Azure Synapse Analytics · Arazzo Workflow

Azure Synapse Analytics Submit and Poll Spark Batch Job

Version 1.0.0

Submit a Spark batch job to a pool and poll until it reaches a result.

1 workflow 1 source API 1 provider
View Spec View on GitHub AnalyticsApache SparkBig DataData IntegrationData WarehouseETLSQLArazzoWorkflows

Provider

microsoft-azure-synapse-analytics

Workflows

submit-and-poll-spark-batch-job
Submit a Spark batch job and poll it until it reaches a terminal result.
Creates a Spark batch job against a pool, reads the job by id, and loops on the read until the livy result is no longer Uncertain, capturing the final result.
2 steps inputs: batchOptions, sparkPoolName outputs: batchId, result
1
submitBatchJob
SparkBatch_CreateSparkBatchJob
Submit a new Spark batch job to the pool using the supplied batch options.
2
pollBatchJob
SparkBatch_GetSparkBatchJob
Read the batch job by id. While the livy result is still Uncertain, loop back and poll again; once a terminal result is reported, end the workflow.

Source API Descriptions

Arazzo Workflow Specification

microsoft-azure-synapse-analytics-submit-and-poll-spark-batch-job-workflow.yml Raw ↑
arazzo: 1.0.1
info:
  title: Azure Synapse Analytics Submit and Poll Spark Batch Job
  summary: Submit a Spark batch job to a pool and poll until it reaches a result.
  description: >-
    Spark batch jobs run application code against a Synapse Spark pool through
    the Livy API. This workflow submits a batch job, then polls the job by id in
    a loop, branching back to poll again while the job is still running and
    ending once a terminal result (Succeeded, Failed, or Cancelled) is reported.
    Every step spells out its request inline so the flow can be read and executed
    without opening the underlying OpenAPI description.
  version: 1.0.0
sourceDescriptions:
- name: sparkJobApi
  url: ../openapi/azure-synapse-analytics-spark-job-openapi.yml
  type: openapi
workflows:
- workflowId: submit-and-poll-spark-batch-job
  summary: Submit a Spark batch job and poll it until it reaches a terminal result.
  description: >-
    Creates a Spark batch job against a pool, reads the job by id, and loops on
    the read until the livy result is no longer Uncertain, capturing the final
    result.
  inputs:
    type: object
    required:
    - sparkPoolName
    - batchOptions
    properties:
      sparkPoolName:
        type: string
        description: The name of the Spark pool to run the batch job on.
      batchOptions:
        type: object
        description: >-
          The SparkBatchJobOptions body.
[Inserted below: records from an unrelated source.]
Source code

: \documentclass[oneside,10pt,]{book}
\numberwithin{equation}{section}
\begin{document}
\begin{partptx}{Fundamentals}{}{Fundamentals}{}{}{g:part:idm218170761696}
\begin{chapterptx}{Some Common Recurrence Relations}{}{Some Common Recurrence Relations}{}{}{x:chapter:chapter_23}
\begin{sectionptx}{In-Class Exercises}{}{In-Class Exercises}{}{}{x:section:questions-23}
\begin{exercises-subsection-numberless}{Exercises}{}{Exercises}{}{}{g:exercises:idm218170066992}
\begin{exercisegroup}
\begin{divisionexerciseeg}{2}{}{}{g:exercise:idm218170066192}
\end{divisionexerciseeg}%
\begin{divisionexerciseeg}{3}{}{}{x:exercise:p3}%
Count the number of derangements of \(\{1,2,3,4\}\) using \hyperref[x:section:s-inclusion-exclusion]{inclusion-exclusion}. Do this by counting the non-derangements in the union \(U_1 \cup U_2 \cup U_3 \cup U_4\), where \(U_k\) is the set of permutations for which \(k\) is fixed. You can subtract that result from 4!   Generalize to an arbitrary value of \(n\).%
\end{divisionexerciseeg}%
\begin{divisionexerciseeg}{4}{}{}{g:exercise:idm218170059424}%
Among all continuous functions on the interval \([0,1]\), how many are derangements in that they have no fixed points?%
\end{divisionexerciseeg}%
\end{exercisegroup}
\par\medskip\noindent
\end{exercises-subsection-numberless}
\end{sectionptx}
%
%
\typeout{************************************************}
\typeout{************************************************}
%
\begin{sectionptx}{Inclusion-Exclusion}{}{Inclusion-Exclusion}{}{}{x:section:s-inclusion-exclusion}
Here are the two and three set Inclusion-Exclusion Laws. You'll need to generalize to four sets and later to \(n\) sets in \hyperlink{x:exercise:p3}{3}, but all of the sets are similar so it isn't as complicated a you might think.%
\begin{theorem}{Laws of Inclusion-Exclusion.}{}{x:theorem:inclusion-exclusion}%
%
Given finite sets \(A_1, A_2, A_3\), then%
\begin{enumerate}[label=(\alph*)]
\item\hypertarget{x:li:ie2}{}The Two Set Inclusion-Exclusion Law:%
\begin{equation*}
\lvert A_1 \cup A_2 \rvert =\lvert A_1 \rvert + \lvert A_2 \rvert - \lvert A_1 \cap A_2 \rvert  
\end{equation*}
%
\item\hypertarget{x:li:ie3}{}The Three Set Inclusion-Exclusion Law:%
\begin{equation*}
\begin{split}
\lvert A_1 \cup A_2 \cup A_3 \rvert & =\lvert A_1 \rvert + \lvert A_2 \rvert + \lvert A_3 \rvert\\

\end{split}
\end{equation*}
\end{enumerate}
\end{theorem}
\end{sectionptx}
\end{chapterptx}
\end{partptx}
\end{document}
Must include name and file at minimum.
  steps:
  - stepId: submitBatchJob
    description: >-
      Submit a new Spark batch job to the pool using the supplied batch options.
    operationId: SparkBatch_CreateSparkBatchJob
    parameters:
    - name: sparkPoolName
      in: path
      value: $inputs.sparkPoolName
    - name: detailed
      in: query
      value: true
    requestBody:
      contentType: application/json
      payload: $inputs.batchOptions
    successCriteria:
    - condition: $statusCode == 200
    outputs:
      batchId: $response.body#/id
      submittedState: $response.body#/state
  - stepId: pollBatchJob
    description: >-
      Read the batch job by id. While the livy result is still Uncertain, loop
      back and poll again; once a terminal result is reported, end the workflow.
    operationId: SparkBatch_GetSparkBatchJob
    parameters:
    - name: sparkPoolName
      in: path
      value: $inputs.sparkPoolName
    - name: batchId
      in: path
      value: $steps.submitBatchJob.outputs.batchId
    - name: detailed
      in: query
      value: true
    successCriteria:
    - condition: $statusCode == 200
    outputs:
      result: $response.body#/result
      currentState: $response.body#/state
    onSuccess:
    - name: stillRunning
      type: goto
      stepId: pollBatchJob
      criteria:
      - context: $response.body
        condition: $.result == "Uncertain"
        type: jsonpath
    - name: finished
      type: end
      criteria:
      - context: $response.body
        condition: $.result != "Uncertain"
        type: jsonpath
  outputs:
    batchId: $steps.submitBatchJob.outputs.batchId
    result: $steps.pollBatchJob.outputs.result